Leah Cole Allen wins GOP nod for lieutenant governor

Leah Cole Allen. (Robin Lubbock/WBUR)
Leah Cole Allen. (Robin Lubbock/WBUR)

Leah Cole Allen, a Trump-backed former state representative from Danvers, has won the Republican nomination to be the next Massachusetts lieutenant governor, topping fellow former lawmaker Kate Campanale.

The close race was called by the Associated Press just before 10 a.m. on Wednesday, nearly 14 hours after most polls closed Tuesday, with nearly 94% of votes counted.

Allen had campaigned as the unofficial running mate of Republican gubernatorial candidate Geoff Diehl, a former Whitman state representative and supporter for former President Donald Trump. Diehl also won his primary race Tuesday.

After resigning from the State House in 2015 to pursue a career in nursing, Allen was fired from her Beverly Hospital job earlier this year over her refusal to get the COVID-19 vaccine and has been an outspoken critic of pandemic restrictions.

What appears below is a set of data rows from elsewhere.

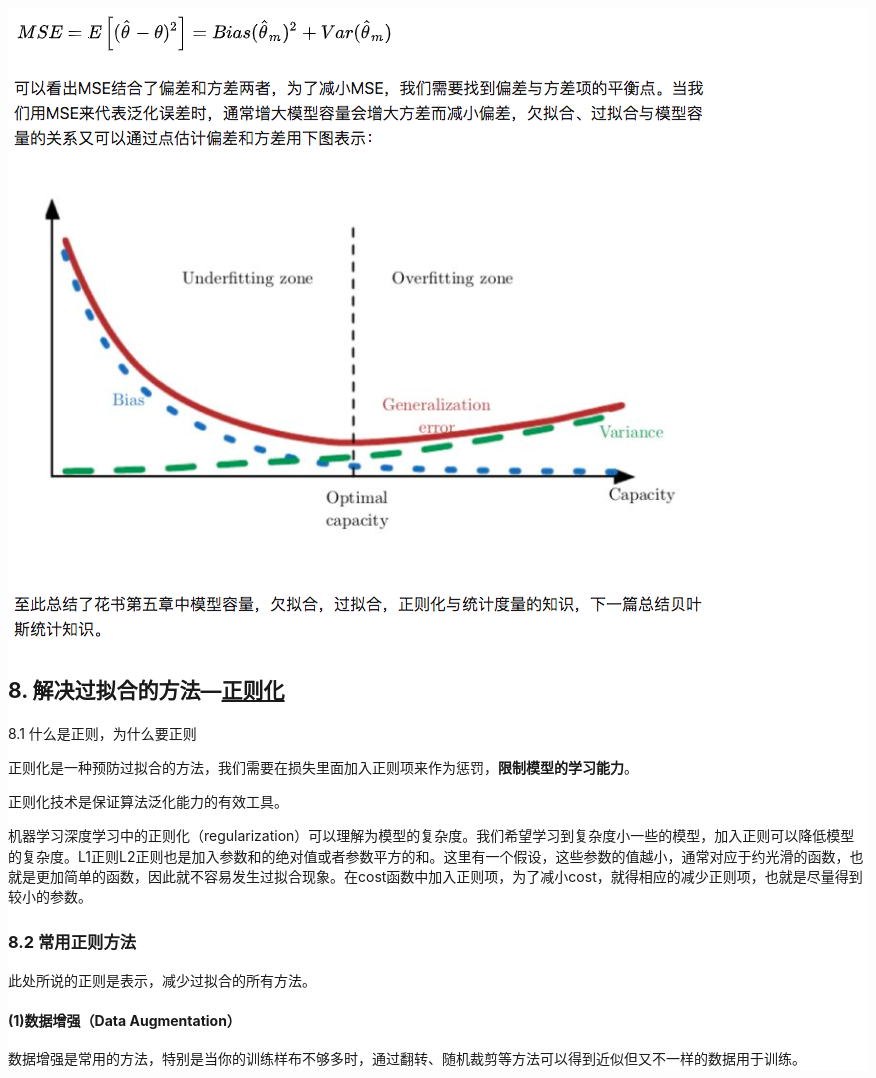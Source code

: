 ![](imgs/31.png)   

## 8. 解决过拟合的方法—[正则化](regularization.md)

 8.1 什么是正则，为什么要正则

正则化是一种预防过拟合的方法，我们需要在损失里面加入正则项来作为惩罚，**限制模型的学习能力**。   

正则化技术是保证算法泛化能力的有效工具。  

机器学习深度学习中的正则化（regularization）可以理解为模型的复杂度。我们希望学习到复杂度小一些的模型，加入正则可以降低模型的复杂度。L1正则L2正则也是加入参数和的绝对值或者参数平方的和。这里有一个假设，这些参数的值越小，通常对应于约光滑的函数，也就是更加简单的函数，因此就不容易发生过拟合现象。在cost函数中加入正则项，为了减小cost，就得相应的减少正则项，也就是尽量得到较小的参数。

### 8.2 常用正则方法

此处所说的正则是表示，减少过拟合的所有方法。   

#### (1)数据增强（Data Augmentation） 

数据增强是常用的方法，特别是当你的训练样布不够多时，通过翻转、随机裁剪等方法可以得到近似但又不一样的数据用于训练。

Campanale had teamed up with Chris Doughty, a Wrentham businessman and political newcomer.

The Republican ticket will face off against Democratic gubernatorial nominee and Attorney General Maura Healey in this fall's general election. Salem Mayor Kim Driscoll is the Democratic nominee for lieutenant governor.

Diehl and Allen had won the endorsement of Republican delegates at the state party's convention, pitching a more conservative platform than outgoing moderate Republican Gov. Charlie Baker. Doughty and Campanale campaigned on a more middle-ground approach in the style of Baker.

The position of lieutenant governor has few powers. According to the state constitution, the position's sole duties are to step in as acting governor if the governor leaves office or is unable to serve, as well as to sit on the Governor's Council, a nine-member body that votes on judicial appointees and pardons.

That means there's a lot of freedom for individuals to define the job for themselves. For example, recent lieutenant governors — like outgoing Lt. Gov. Karyn Polito — have worked as an unofficial point person for cities and towns to get in touch with the governor's office.

During their primary race, Allen and Campanale pitched differing visions for the position.

While both said they would like to continue Polito's work as a liaison to municipalities, Allen said during a debate hosted by WBUR that she would be "a liaison to parents" to field complaints about local school curriculums. She also emphasized the importance of using her vote to serve as a counterweight to the Democratic members on the Governor's Council.

Campanale, meanwhile, said she would like to focus on restoring Massachusetts' tourism industry after several tough COVID pandemic-battered years.

The general election is Nov. 8, with early in-person voting starting on Oct. 22. All registered voters can also apply for a mail-in ballot.